One limitation of this study is that it was an open trial with one drug and no untreated control group. However, because FIP is a lethal disease, withholding treatment would be unethical. The results of MPV treatment described here can still be compared with historical data and with outcomes from GS-441524 treatment. Our criteria for a presumed diagnosis of FIP – compatible history, signalment, clinical signs, blood work abnormalities and positive response to antiviral medications – are consistent with recommendations from the Advisory Board for Cat Diseases (ABCD), 46 and over half (59%) of the cats also had positive RT-PCR results. Future studies comparing MPV with other antiviral treatments should be randomized and blinded to better evaluate efficacy. Another limitation is that the first recheck was at 4 weeks, making it impossible to assess early resolution of laboratory abnormalities, as all cats showed marked improvement by that time. Finally, there were numbers of cats with different presentations, and cats with effusive disease may respond differently from those with neurological involvement.
Conclusions
MPV administered at 10–20 mg/kg orally q12h for 12 weeks is an effective treatment for all forms of naturally occurring FIP, with 77% of cats achieving remission. The risk of relapse is low (approximately 12%), and cats that do relapse seem to respond well to a second course of treatment using a higher MPV dose. The medication is well tolerated, with no adverse effects observed that required discontinuation. Further studies are needed to determine whether shorter MPV treatment protocols would be appropriate for different forms of FIP, and to evaluate whether LTC can aid in FIP treatment.
Supplemental Material
Supplementary file 1
Certificate of analysis
Footnotes
Supplementary material
The following file is available as supplementary material:
Supplementary file 1: Certificate of analysis
Conflict of interest
SD and MRL both hold equity and officeholder positions in Laporte Immunotherapeutics, a Fort Collins startup company that is developing LTC as a veterinary immunotherapeutic. The remaining authors declared no potential conflicts of interest with respect to the research, authorship, and/or publication of this article.
Funding
The study was funded by the EveryCat Health Foundation (grant number W21-017-2).
Ethical approval
The work described in this manuscript involved the use of non-experimental (owned or unowned) animals and procedures that differed from established internationally recognized high standards (‘best practice’) of veterinary clinical care for the individual patient.

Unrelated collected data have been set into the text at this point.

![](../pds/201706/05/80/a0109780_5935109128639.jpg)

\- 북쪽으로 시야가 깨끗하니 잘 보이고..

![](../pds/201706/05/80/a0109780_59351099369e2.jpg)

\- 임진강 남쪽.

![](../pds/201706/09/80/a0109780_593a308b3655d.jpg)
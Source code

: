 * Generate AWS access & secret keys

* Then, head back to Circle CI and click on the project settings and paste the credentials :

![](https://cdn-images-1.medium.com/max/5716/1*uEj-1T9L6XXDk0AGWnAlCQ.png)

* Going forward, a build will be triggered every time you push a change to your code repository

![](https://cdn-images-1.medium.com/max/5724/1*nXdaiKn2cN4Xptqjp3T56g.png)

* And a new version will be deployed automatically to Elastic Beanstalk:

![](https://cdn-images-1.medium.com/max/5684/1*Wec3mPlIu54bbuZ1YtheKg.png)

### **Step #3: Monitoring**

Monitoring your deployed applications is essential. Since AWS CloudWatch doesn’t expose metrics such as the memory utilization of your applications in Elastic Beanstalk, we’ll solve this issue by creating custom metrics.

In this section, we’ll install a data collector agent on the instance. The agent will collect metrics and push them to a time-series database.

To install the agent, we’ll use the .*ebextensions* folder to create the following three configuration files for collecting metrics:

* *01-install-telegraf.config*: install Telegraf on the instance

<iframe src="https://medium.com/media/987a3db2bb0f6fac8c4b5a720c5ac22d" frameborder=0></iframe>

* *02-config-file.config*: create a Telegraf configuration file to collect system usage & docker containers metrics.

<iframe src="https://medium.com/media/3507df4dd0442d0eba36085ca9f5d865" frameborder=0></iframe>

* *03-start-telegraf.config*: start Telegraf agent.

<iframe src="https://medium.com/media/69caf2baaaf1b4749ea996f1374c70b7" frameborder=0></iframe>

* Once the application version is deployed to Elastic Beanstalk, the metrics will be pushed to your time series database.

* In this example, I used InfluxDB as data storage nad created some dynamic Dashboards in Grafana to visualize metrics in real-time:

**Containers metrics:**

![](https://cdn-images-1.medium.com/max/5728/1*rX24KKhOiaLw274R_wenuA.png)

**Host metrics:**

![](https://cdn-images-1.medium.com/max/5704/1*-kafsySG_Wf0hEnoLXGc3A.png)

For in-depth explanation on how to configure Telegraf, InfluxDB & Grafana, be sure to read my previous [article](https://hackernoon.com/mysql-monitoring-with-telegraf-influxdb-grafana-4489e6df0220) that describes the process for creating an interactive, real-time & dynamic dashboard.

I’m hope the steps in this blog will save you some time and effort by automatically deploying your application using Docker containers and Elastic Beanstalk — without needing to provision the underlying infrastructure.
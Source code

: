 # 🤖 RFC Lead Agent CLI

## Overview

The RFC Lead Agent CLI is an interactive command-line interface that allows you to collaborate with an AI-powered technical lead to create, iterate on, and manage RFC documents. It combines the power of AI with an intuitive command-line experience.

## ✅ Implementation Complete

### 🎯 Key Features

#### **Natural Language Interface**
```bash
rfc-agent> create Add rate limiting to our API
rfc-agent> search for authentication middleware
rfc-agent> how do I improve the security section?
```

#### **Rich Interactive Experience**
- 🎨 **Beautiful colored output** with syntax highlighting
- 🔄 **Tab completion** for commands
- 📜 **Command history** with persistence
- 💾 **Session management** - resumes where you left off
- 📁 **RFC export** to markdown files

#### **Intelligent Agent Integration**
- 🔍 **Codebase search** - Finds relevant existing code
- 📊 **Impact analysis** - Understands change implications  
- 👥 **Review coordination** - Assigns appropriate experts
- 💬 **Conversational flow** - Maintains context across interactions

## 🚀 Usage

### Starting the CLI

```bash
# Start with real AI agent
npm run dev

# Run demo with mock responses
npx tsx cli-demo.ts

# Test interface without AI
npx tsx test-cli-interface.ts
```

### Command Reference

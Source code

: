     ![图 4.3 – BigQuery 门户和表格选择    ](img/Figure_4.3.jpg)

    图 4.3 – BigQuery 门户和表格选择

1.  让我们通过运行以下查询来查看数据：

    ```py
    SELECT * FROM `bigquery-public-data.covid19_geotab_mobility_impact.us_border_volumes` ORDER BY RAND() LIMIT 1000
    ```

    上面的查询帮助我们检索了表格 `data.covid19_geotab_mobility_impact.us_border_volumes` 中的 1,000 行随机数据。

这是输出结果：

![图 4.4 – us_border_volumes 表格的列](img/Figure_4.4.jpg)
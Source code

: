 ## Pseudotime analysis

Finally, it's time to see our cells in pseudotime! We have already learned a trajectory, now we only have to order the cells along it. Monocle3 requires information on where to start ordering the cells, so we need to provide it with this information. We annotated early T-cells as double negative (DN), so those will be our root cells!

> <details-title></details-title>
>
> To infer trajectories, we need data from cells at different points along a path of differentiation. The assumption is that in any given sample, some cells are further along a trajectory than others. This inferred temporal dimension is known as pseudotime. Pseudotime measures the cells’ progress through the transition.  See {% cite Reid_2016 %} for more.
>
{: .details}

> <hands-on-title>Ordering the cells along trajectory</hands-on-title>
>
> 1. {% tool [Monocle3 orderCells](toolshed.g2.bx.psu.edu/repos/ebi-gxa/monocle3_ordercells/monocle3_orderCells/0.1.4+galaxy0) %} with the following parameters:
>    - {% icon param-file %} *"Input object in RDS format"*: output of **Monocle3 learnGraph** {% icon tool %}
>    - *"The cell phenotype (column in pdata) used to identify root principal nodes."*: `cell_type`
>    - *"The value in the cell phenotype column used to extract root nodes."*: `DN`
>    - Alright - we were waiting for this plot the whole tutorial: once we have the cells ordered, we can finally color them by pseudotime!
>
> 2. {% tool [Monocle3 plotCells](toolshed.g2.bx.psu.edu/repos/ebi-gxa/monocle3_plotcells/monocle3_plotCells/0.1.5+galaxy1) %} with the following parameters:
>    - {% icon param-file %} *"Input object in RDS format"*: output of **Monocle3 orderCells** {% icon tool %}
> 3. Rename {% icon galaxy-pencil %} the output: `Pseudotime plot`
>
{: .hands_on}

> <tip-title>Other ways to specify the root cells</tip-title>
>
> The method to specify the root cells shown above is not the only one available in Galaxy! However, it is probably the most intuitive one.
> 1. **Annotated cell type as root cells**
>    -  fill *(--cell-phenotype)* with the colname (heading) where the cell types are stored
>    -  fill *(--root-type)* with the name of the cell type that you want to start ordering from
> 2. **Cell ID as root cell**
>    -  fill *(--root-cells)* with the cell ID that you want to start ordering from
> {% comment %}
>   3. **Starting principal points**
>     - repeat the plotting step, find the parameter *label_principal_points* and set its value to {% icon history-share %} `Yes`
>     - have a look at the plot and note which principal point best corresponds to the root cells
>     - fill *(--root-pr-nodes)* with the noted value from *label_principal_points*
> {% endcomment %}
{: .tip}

The study therefore had prior ethical approval from an established (or ad hoc) committee as stated in the manuscript.
Informed consent
Informed consent (verbal or written) was obtained from the owner or legal custodian of all animal(s) described in this work (experimental or non-experimental animals, including cadavers, tissues and samples) for all procedure(s) undertaken (prospective or retrospective studies). No animals or people are identifiable within this publication, and therefore additional informed consent for publication was not required.